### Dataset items
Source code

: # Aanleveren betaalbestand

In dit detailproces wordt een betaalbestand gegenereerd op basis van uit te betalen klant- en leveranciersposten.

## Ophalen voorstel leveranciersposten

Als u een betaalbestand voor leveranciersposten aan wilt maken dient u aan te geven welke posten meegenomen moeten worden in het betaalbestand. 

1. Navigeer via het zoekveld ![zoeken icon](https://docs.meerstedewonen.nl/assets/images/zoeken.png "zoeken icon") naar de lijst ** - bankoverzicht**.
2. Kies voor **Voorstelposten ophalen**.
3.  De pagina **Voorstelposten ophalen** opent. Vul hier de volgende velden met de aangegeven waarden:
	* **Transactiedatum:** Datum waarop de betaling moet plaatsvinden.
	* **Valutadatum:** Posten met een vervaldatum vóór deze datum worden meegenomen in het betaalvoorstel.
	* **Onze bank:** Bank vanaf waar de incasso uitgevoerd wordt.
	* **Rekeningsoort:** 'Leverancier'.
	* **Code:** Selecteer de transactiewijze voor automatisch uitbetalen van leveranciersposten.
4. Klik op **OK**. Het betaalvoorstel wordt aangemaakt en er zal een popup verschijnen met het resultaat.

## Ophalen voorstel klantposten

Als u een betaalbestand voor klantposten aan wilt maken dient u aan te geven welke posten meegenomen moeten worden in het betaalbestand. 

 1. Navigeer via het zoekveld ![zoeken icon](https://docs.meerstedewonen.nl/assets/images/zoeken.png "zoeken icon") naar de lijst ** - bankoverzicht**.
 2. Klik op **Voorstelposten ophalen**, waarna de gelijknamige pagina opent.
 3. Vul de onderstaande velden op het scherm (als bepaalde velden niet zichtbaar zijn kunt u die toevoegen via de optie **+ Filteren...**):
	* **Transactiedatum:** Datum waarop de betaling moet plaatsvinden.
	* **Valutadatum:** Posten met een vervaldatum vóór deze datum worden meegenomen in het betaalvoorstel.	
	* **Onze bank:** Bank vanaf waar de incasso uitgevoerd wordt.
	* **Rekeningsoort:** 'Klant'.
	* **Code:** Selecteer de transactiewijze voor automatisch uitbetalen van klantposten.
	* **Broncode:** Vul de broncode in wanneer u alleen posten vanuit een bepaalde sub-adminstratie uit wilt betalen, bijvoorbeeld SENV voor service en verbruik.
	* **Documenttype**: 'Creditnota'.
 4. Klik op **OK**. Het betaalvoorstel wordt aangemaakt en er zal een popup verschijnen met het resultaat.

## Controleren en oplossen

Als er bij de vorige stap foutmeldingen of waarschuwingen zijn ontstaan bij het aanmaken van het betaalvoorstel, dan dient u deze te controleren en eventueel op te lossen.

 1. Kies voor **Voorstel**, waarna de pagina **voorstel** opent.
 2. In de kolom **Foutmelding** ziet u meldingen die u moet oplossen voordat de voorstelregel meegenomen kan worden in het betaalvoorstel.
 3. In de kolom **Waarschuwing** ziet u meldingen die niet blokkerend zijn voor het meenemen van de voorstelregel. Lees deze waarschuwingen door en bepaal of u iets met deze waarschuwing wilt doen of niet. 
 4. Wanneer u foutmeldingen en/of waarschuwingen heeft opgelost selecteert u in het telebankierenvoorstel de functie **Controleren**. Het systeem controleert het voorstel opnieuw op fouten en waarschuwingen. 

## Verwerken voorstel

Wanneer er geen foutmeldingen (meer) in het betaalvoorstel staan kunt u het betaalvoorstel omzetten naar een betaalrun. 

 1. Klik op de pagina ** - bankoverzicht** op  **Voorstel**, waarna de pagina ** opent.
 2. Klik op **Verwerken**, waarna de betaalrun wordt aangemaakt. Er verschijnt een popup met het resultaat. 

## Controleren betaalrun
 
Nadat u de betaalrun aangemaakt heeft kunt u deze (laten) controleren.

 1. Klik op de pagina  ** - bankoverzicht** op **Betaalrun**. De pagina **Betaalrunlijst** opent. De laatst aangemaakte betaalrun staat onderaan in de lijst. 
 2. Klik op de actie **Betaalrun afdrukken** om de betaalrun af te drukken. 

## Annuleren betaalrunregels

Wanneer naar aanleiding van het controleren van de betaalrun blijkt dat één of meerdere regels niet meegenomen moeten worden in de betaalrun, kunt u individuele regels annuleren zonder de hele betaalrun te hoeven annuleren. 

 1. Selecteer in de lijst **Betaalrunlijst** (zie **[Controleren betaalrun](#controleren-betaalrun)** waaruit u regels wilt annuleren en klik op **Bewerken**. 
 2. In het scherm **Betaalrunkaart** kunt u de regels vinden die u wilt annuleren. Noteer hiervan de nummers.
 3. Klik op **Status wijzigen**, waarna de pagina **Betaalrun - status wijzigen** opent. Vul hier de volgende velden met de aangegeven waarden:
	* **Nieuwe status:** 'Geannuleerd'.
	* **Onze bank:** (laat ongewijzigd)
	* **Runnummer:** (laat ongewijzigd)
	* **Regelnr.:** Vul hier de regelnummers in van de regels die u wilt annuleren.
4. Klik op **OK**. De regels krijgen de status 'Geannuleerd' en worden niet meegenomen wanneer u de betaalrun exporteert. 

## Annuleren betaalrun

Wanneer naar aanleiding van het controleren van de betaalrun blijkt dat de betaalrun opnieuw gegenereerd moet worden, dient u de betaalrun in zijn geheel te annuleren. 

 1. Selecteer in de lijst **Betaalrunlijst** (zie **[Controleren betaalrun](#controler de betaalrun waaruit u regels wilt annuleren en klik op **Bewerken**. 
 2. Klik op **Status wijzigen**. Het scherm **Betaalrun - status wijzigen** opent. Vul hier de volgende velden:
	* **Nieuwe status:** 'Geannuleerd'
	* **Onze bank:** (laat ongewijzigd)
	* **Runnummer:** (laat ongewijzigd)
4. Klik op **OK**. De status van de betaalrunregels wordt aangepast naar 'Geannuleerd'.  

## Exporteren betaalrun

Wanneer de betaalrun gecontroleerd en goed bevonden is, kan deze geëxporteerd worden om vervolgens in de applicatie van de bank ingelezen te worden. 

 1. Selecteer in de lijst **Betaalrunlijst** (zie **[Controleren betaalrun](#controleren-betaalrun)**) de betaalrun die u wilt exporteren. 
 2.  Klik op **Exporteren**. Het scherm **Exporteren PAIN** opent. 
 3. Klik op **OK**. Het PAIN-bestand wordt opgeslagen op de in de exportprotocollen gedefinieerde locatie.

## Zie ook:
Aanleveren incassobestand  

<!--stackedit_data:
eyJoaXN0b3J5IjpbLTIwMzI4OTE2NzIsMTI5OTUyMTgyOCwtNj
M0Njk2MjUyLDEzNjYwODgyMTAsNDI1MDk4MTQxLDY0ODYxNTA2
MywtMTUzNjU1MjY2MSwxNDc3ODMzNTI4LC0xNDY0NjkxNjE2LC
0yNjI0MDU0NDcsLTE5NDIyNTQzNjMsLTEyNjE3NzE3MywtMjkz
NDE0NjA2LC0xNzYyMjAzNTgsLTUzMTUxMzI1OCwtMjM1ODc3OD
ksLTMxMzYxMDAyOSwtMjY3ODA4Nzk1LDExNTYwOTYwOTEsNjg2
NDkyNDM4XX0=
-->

--

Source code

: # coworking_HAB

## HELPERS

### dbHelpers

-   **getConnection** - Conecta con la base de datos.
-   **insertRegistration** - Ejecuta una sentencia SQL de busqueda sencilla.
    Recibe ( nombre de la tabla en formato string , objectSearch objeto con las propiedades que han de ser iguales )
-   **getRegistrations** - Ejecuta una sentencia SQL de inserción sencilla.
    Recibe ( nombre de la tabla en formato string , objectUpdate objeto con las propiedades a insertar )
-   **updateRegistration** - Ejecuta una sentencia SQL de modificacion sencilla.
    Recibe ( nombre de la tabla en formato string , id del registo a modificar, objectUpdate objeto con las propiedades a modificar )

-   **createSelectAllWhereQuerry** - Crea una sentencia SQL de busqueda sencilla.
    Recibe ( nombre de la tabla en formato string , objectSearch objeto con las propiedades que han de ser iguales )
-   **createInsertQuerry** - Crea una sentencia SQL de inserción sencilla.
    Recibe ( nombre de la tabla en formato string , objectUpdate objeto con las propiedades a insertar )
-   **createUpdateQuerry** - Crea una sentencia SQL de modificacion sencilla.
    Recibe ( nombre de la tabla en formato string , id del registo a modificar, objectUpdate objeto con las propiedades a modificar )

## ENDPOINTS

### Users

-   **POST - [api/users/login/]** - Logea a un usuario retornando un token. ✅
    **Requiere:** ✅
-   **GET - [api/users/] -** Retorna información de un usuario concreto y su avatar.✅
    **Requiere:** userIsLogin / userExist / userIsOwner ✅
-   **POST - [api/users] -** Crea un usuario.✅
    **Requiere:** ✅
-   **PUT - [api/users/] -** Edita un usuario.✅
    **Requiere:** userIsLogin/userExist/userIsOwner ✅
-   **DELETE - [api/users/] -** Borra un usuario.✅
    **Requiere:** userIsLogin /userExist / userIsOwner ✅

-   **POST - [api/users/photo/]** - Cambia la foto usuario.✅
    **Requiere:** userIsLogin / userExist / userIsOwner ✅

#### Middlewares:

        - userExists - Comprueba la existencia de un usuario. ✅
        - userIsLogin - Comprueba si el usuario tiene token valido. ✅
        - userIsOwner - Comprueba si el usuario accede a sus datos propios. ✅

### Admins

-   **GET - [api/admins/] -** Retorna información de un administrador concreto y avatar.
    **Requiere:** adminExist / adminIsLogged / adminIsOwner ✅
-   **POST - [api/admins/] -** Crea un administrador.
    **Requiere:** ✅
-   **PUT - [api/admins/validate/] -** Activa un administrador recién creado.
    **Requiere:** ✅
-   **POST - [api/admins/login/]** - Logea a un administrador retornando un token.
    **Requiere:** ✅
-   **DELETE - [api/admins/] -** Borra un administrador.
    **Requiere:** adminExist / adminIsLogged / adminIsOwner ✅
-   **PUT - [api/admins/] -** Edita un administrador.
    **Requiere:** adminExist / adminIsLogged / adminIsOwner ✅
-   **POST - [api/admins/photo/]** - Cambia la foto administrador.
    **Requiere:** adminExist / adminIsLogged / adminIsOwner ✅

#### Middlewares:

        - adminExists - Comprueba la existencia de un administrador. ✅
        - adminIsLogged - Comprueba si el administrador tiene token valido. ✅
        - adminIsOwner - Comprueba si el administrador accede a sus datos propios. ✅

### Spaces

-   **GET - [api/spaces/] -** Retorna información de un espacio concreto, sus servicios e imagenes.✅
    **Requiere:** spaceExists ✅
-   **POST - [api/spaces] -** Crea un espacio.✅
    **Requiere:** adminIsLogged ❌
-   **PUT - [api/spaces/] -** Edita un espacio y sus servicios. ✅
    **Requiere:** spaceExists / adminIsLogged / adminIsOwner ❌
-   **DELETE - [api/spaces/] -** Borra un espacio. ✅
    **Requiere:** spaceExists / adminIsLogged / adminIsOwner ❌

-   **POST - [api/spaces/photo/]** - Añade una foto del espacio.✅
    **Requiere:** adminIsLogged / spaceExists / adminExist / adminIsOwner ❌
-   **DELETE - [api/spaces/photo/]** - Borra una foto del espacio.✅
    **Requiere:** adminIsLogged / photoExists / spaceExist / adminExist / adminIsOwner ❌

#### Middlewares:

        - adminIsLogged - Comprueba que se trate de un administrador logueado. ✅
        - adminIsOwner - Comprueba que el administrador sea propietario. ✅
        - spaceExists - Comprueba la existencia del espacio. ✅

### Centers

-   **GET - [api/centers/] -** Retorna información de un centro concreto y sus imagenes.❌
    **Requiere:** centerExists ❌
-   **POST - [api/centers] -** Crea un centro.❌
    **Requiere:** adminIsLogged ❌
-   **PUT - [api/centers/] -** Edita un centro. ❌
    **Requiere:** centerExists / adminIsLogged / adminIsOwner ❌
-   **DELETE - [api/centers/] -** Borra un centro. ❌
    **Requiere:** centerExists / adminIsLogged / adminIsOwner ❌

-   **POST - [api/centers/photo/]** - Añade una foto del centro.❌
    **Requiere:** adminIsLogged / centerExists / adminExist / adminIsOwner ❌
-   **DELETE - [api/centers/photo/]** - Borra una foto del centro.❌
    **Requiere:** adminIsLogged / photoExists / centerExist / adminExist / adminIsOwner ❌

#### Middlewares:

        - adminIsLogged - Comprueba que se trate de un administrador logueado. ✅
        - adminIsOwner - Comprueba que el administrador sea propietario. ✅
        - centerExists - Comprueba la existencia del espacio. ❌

### Problem
Which lines above run from the one containing "administrador retornando un token." to the one containing "- adminIsLogged - Comprueba si"? Give them again exactly, both ends included.

### Finished exercise
-   **POST - [api/admins/login/]** - Logea a un administrador retornando un token.
    **Requiere:** ✅
-   **DELETE - [api/admins/] -** Borra un administrador.
    **Requiere:** adminExist / adminIsLogged / adminIsOwner ✅
-   **PUT - [api/admins/] -** Edita un administrador.
    **Requiere:** adminExist / adminIsLogged / adminIsOwner ✅
-   **POST - [api/admins/photo/]** - Cambia la foto administrador.
    **Requiere:** adminExist / adminIsLogged / adminIsOwner ✅

#### Middlewares:

        - adminExists - Comprueba la existencia de un administrador. ✅
        - adminIsLogged - Comprueba si el administrador tiene token valido. ✅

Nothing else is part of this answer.